(Work item) Write out only the lines from the line that holds "Controller allows automated" to the end of the listing below, inclusive, with the pictures omitted.

(Exercise data)
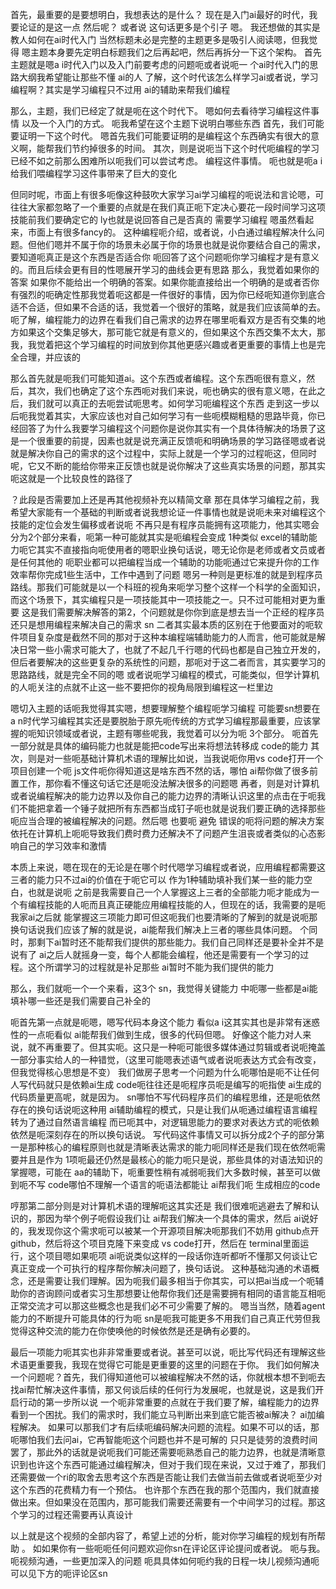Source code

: 首先，最重要的是要想明白，我想表达的是什么？ 现在是入门ai最好的时代，我要论证的是这一点 然后呢？ 或者说 这句话更多是个引子 嗯。 我还想做的其实是教人如何在ai时代入门 当然标题未必是完整的主题更多是吸引人阅读嗯，但我觉得 嗯主题本身要先定明白标题我们之后再起吧，然后再拆分一下这个架构。 首先主题就是嗯a i时代入门以及入门前要考虑的问题呃或者说呃一 个ai时代入门的思路大纲我希望能让那些不懂 ai的人 了解，这个时代该怎么样学习ai或者说，学习编程啊？其实是学习编程只不过用 ai的辅助来帮我们编程

那么，主题，我们已经定了就是呃在这个时代下。 嗯如何去看待学习编程这件事情 以及一个入门的方式。 呃我希望在这个主题下说明白哪些东西 首先，我们可能要证明一下这个时代。 嗯首先我们可能要证明的是编程这个东西确实有很大的意义啊，能帮我们节约掉很多的时间。 其次，则是说呃当下这个时代呃编程的学习已经不如之前那么困难所以呃我们可以尝试考虑。 编程这件事情。 呃也就是呃a i给我们喂编程学习这件事带来了巨大的变化 

但同时呢，市面上有很多呃像这种鼓吹大家学习ai学习编程的呃说法和言论嗯，可往往大家都忽略了一个重要的点就是在我们真正呃下定决心要花一段时间学习这项技能前我们要确定它的 ly也就是说回答自己是否真的 需要学习编程 嗯虽然看起来，市面上有很多fancy的。 这种编程呃介绍，或者说，小白通过编程解决什么问题。但他们嗯并不属于你的场景未必属于你的场景也就是说你要结合自己的需求，要知道呃真正是这个东西是否适合你 呃回答了这个问题呃你学习编程才是有意义的。而且后续会更有目的性嗯展开学习的曲线会更有思路 
那么，我觉着如果你的答案 如果你不能给出一个明确的答案。如果你能直接给出一个明确的是或者否你有强烈的呃确定性那我觉着呃这都是一件很好的事情，因为你已经呃知道你到底合适不合适，但如果不合适的话，我觉着一个很好的策略，就是我们应该简单的去。 呃了解，编程能力的边界在看我们自己需求的边界在哪里呃看双方是否有交集的地方如果这个交集足够大，那可能它就是有意义的，但如果这个东西交集不太大，那我，我觉着把这个学习编程的时间放到你其他更感兴趣或者更重要的事情上也是完全合理，并应该的

那么首先就是呃我们可能知道ai。这个东西或者编程。这个东西呃很有意义，然后，其次，我们也确定了这个东西呃对我们来说，呃也确实的很有意义嗯，在此之后，我们就可以真正的去呃尝试呃思考。如何学习呃编程这个东西
走到这一步以后呃我觉着其实，大家应该也对自己如何学习有一些呃模糊粗糙的思路毕竟，你已经回答了为什么我要学习编程这个问题你是说你其实有一个具体待解决的场景了这是一个很重要的前提，因素也就是说充满正反馈呃和明确场景的学习路径嗯或者说就是解决你自己的需求的这个过程中，实际上就是一个学习的过程呃这，但同时呢，它又不断的能给你带来正反馈也就是说你解决了这些真实场景的问题，那其实呃这就是一个比较良性的路径了

？此段是否需要加上还是再其他视频补充以精简文章
那在具体学习编程之前，我希望大家能有一个基础的判断或者说我想论证一件事情也就是说呃未来对编程这个技能的定位会发生偏移或者说呃 不再只是有程序员能拥有这项能力，他其实嗯会分为2个部分来看，呃第一种可能就其实是呃编程会变成 1种类似 excel的辅助能力呃它其实不直接指向呃使用者的嗯职业换句话说，嗯无论你是老师或者文员或者是任何其他的 呃职业都可以把编程当成一个辅助的功能呃通过它来提升你的工作效率帮你完成1些生活中，工作中遇到了问题 嗯另一种则是更标准的就是到程序员路线。那我们可能就是以一个科班的视角来呃学习整个这样一个科学的全面知识，而这个场景下，其实编程只是一项技能其中一项技能之一。只不过可能相对更为重要 这是我们需要解决解答的第2，个问题就是你你到底是想去当一个正经的程序员还只是想用编程来解决自己的需求 sn 二者其实最本质的区别在于他要面对的呃软件项目复杂度是截然不同的那对于这种本编程端辅助能力的人而言，他可能就是解决日常一些小需求可能大了，也就了不起几千行嗯的代码也都是自己独立开发的，但后者要解决的这些更复杂的系统性的问题，那呃对于这二者而言，其实要学习的思路路线，就是完全不同的嗯 或者说呃学习编程的模式，可能类似，但学计算机的人呃关注的点就不止这一些不要把你的视角局限到编程这一栏里边

嗯切入主题的话呃我觉得其实嗯，想要理解整个编程呃学习编程 可能要sn想要在 a n时代学习编程其实还是要脱胎于原先呃传统的方式学习编程那最重要，应该掌握的呃知识领域或者说，主题有哪些呢我，我觉着可以分为呃 3个部分。 
呃首先一部分就是具体的编码能力也就是能把code写出来将想法转移成 code的能力 
其次，则是对一些呃基础计算机术语的理解比如说，当我说呃你用vs code打开一个项目创建一个呃 js文件呃你得知道这是啥东西不然的话，哪怕 ai帮你做了很多前置工作，那你看不懂这句话它还是呃没法解决很多的问题嗯 
再者，则是对计算机或者说编程解决的能力边界以及你自己的能力边界的清晰认识这里的点击在于呃我们不能把拿着一个锤子就把所有东西都当成钉子呃也就是说我们要正确的选择那些呃应当合理的被编程解决的问题。然后嗯 也要呃 避免 错误的呃将问题的解决方案依托在计算机上呃呃导致我们费时费力还解决不了问题产生沮丧或者类似的心态影响自己的学习效率和激情 

本质上来说，嗯在现在的无论是在哪个时代嗯学习编程或者说，应用编程都需要这三者的能力只不过ai的价值在于呃它可以 作为1种辅助填补我们某一些的能力空白，也就是说呃 之前是我需要自己一个人掌握这上三者的全部能力呃才能成为一个有编程技能的人呃而且真正硬能应用编程技能的人，但现在的话，我需要的是呃我家ai之后就 能掌握这三项能力即可但这呃我们也要清晰的了解到的就是说呃那换句话说我们应该了解的就是说，ai能帮我们解决上三者的哪些具体问题。 个同时，那剩下ai暂时还不能帮我们提供的那些能力。我们自己同样还是要补全并不是说有了 ai之后人就摇身一变，每个人都能会编程，他还是需要有一个学习的过程。这个所谓学习的过程就是补足那些 ai暂时不能为我们提供的能力

那么，我们就呃一个一个来看，这3个 sn，我觉得关键能力 中呃哪一些都是ai能填补哪一些还是我们需要自己补全的

呃首先第一点就是呃嗯，嗯写代码本身这个能力 看似a i这其实其也是非常有迷惑性的一点呃看似 ai能帮我们做到生成，很多的代码但嗯。 好像这个能力对人来说，就不再重要了。但其实呃。这只是一种呃可能很多媒体通过剪辑或者说呃掩盖一部分事实给人的一种错觉，（这里可能嗯表述语气或者说呃表达方式会有改变，但我觉得核心思想是不变）
我们做房子思考一个问题为什么呃哪怕是呃不让任何人写代码就只是依赖ai生成 code呃往往还是呃程序员呃是编写的呃指使 ai生成的代码质量更高呢，就是因为。 sn哪怕不写代码程序员们的编程思维，还是呃依然存在的换句话说呃这种用 ai辅助编程的模式，只是让我们从呃通过编程语言编程转为了通过自然语言编程 而已呃其中，对逻辑思能力的要求对表达方式的呃依赖依然是呃深刻存在的所以换句话说。 写代码这件事情又可以拆分成2个子的部分第一是那种核心的编程原则也就是清晰表达需求的能力呃同样还是我们现在依然呃需要并且是作为 1项呃最还仍然是最核心的能力呃只是说，那些具体的对语法知识的掌握嗯，可能在 aa的辅助下，呃重要性稍有减弱呃我们大多数时候，甚至可以做到呃不写 code哪怕不理解一个语言的呃语法都能让 ai帮我们呃 生成相应的code

哼那第二部分则是对计算机术语的理解呃这其实还是 我们很难呃逃避去了解和认识的，那因为举个例子呃假设我们让 ai帮我们解决一个具体的需求，然后 ai说好的，我发现你这个需求呃可以被某一个开源项目解决呃那我们不妨用 github点开 github，然后将这个项目克隆下来变成 vs code打开，然后在 terminal里面运行，这个项目嗯如果呃项 ai呃说类似这样的一段话你连听都听不懂那又何谈让它真正变成一个可执行的程序帮你解决问题了，换句话说。 这种基础沟通的术语概念，还是需要让我们理解。因为呃我们最多相当于你其实，可以把ai当成一个呃辅助你的咨询顾问或者实习生那想要让他帮你我们还是需要拥有相同的语言能互相呃正常交流才可以那这些概念也是我们必不可少需要了解的。 嗯当当然，随着agent能力的不断提升可能具体的行为呃 sn是呃我可能更多不用我们自己真正代劳但我觉得这种交流的能力在你使唤他的时候依然是还是确有必要的。 

最后一项能力呃其实也非非常重要或者说。甚至可以说，呃比写代码还有理解这些术语更重要我，我现在觉得它可能是更重要的这里的问题在于你。 我们如何解决一个问题呢？首先，我们得知道他可以被编程解决不然的话，你就根本想不到呃去找ai帮忙解决这件事情，那又何谈后续的任何行为发展呢，也就是说，这是我们开启行动的第一步所以说 一个呃非常重要的点就在于我们要了解，编程能力的边界看到一个困扰。我们的需求时，我们能立马判断出来到底它能否被ai解决？ ai加编程解决。 如果可以那我们才有后续呃编码解决问题的流程。如果不可以的话，那呃哪怕我们去问ai，它再智能呃这个问题也并不是可解的 只只是徒劳的浪费时间罢了，那此外的话就是说呃我们可能还需要呃熟悉自己的能力边界，也就是清晰意识到也许这个东西可能通过编程解决，但对于我们现在来说，又过于难了，那我们还需要做一个ri的取舍去思考这个东西是否能让我们去做当前去做或者说呃至少对这个东西的花费精力有一个预估。 也许那个东西在我的那个范围内，我们就直接做出来。但如果没在范围内，那可能我们需要还需要有一个中间学习的过程。那这个学习的过程还需要再认真设计


以上就是这个视频的全部内容了，希望上述的分析，能对你学习编程的规划有所帮助 。 如如果你有一些呃呃任何问题欢迎你sn在评论区评论提问或者说。 呃与我。 呃视频沟通，一些更加深入的问题 呃具具体如何呃约我的日程一块儿视频沟通呃可以见下方的呃评论区sn
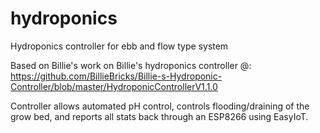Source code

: # hydroponics
Hydroponics controller for ebb and flow type system

Based on Billie's work on Billie's hydroponics controller @:
https://github.com/BillieBricks/Billie-s-Hydroponic-Controller/blob/master/HydroponicControllerV1.1.0


Controller allows automated pH control, controls flooding/draining of the grow bed,
and reports all stats back through an ESP8266 using EasyIoT.
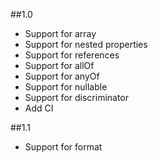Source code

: ##1.0
- Support for array
- Support for nested properties
- Support for references
- Support for allOf
- Support for anyOf
- Support for nullable
- Support for discriminator
- Add CI

##1.1
- Support for format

(Task output)
Controller allows automated pH control, controls flooding/draining of the grow bed,
and reports all stats back through an ESP8266 using EasyIoT.
Source code

: ##1.0
- Support for array
- Support for nested properties
- Support for references
- Support for allOf
- Support for anyOf
- Support for nullable
- Support for discriminator
- Add CI

##1.1
- Support for format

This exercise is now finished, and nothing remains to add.